Androgenic alopecia:

namely genetic conditions that can affect men and women. Men with this condition, called male pattern baldness, can start experiencing hair loss from their teens or early 20s. Women with this condition, called the pattern of baldness in women, do not experience noticeable thinning until the age of 40 years or more. Women experience general thinning throughout the scalp, with the most extensive hair loss on the crown.

Alopecia areata:

often starts suddenly and causes hair loss evenly in children and young adults. This condition can cause total baldness (alopecia totalis). However, around 90 percent of people with this condition, still experience hair growth back in a few years.

Alopecia universalis:

which causes all body hair to fall out, including eyebrows, eyelashes, and pubic hair.

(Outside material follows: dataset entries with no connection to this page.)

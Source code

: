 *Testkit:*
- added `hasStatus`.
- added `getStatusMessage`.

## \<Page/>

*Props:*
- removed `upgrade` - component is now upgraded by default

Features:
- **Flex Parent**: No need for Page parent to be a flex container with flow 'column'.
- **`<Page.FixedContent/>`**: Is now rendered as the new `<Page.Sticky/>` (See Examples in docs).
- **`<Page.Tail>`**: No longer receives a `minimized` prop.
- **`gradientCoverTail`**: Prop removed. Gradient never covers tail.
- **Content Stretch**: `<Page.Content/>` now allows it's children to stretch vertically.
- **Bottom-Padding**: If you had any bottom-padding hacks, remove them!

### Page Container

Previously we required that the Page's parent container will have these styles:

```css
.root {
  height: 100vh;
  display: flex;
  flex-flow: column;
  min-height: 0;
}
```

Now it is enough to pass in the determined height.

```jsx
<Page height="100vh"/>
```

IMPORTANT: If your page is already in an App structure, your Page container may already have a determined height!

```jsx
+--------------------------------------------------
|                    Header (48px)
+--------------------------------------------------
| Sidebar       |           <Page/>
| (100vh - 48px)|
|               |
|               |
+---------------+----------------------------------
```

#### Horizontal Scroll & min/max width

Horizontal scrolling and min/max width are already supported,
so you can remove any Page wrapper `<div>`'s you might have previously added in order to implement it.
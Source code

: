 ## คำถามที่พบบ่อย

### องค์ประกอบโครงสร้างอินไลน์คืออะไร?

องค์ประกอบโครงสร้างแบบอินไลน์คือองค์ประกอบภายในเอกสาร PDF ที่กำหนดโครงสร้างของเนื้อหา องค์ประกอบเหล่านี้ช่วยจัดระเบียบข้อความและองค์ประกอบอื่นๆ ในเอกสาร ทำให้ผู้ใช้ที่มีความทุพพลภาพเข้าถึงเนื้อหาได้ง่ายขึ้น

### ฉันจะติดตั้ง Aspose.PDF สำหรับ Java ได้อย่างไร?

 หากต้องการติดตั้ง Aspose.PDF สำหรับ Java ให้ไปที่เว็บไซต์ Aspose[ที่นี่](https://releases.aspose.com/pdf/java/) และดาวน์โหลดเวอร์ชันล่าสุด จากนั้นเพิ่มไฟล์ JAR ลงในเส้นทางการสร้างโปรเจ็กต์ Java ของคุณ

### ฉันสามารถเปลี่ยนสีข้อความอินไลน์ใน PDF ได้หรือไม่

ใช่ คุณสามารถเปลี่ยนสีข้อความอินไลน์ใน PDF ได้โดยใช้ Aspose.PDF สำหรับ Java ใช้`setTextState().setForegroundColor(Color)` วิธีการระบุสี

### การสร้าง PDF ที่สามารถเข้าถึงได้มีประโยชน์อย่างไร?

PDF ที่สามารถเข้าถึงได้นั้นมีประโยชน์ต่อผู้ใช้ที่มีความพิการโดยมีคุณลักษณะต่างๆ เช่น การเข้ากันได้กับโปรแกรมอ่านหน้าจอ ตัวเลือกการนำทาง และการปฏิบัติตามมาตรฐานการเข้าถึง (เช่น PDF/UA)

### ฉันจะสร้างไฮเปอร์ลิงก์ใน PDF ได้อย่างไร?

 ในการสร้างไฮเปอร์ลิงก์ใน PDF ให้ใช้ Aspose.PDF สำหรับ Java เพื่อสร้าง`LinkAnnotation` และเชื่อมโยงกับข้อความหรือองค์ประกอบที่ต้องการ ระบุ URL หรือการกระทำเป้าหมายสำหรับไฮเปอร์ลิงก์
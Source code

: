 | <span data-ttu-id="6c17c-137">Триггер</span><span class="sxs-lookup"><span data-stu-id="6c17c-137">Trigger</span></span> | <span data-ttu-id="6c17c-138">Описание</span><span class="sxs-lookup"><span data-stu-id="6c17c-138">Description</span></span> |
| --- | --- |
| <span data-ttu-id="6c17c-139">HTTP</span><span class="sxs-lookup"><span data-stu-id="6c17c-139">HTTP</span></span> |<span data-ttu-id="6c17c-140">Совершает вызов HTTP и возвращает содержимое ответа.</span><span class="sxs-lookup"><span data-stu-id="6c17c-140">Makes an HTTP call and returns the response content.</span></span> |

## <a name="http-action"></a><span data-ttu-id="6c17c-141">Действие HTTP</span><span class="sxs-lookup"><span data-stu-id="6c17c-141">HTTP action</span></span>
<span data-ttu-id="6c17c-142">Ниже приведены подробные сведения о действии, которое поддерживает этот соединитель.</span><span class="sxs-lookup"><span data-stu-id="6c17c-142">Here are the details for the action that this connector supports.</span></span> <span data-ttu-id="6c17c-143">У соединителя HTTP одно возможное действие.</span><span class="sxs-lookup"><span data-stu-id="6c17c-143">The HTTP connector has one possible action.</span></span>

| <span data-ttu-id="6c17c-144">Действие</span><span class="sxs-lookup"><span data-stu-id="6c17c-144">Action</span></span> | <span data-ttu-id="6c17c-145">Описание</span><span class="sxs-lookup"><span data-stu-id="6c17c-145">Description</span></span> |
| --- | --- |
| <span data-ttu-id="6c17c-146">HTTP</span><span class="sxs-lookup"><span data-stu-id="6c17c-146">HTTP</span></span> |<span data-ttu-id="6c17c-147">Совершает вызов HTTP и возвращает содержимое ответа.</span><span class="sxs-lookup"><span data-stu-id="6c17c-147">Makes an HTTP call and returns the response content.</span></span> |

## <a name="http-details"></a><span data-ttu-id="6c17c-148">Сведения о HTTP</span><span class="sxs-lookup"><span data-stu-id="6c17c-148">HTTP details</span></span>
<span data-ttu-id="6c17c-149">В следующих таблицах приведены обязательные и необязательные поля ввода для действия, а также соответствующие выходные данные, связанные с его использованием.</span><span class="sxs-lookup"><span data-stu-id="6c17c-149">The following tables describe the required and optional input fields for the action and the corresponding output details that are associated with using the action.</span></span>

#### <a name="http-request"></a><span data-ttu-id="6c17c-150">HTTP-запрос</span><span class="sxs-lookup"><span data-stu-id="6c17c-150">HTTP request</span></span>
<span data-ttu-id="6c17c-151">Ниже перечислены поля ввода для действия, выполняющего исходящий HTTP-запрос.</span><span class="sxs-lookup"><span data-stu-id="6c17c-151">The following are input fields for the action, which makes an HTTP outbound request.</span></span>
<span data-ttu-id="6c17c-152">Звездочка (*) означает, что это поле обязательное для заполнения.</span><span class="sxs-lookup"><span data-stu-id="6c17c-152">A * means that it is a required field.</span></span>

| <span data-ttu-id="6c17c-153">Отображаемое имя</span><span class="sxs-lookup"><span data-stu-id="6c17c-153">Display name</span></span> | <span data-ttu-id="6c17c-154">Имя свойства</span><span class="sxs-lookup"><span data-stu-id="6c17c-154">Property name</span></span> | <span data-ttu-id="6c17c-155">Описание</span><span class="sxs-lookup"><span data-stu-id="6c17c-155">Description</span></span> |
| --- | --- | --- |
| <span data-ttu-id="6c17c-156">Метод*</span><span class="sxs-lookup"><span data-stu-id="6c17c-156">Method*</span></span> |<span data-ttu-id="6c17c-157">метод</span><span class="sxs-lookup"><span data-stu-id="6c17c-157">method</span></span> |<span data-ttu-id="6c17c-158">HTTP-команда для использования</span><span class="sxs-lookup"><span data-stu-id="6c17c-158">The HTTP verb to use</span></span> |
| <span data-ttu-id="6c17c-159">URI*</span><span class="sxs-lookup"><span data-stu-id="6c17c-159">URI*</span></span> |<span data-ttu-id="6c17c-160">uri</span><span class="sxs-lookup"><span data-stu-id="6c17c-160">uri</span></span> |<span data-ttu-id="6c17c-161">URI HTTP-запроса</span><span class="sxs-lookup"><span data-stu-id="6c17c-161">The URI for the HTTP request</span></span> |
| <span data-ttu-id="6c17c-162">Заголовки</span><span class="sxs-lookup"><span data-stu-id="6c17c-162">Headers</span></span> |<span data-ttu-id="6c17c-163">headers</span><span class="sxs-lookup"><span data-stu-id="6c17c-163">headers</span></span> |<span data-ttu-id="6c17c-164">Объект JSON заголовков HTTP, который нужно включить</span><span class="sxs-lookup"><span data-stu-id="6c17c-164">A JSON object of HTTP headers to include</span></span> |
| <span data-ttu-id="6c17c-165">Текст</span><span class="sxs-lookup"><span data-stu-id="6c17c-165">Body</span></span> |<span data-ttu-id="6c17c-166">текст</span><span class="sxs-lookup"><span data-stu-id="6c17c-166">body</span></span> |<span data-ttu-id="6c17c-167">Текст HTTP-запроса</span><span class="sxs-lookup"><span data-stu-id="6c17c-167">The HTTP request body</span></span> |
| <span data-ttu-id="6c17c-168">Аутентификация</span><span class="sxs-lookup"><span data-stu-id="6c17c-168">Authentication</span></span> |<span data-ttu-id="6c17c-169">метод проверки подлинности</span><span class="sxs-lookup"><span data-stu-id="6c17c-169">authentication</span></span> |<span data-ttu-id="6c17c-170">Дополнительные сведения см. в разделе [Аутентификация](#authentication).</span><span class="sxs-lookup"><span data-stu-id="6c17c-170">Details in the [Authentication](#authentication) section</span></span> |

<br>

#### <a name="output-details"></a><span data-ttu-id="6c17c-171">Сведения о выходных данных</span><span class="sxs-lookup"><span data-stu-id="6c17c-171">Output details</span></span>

which is most often seen in children. This is a psychological disorder in someone who has a tendency to pull his own hair.

Telogen Effluvium:

namely temporary hair thinning on the scalp due to changes in the hair growth cycle. Large amounts of hair enter the resting phase at the same time, causing hair loss and subsequent thinning.

In addition, thin hair and loss, can indicate the condition of malnutrition in toddlers aged up to two years. Toddlers with this marasmus condition in addition to having thin hair that easily falls out, have a low weight, are prone to infectious diseases and have dry skin.

If you or your child experience an alarming hair loss, you should immediately consult a doctor.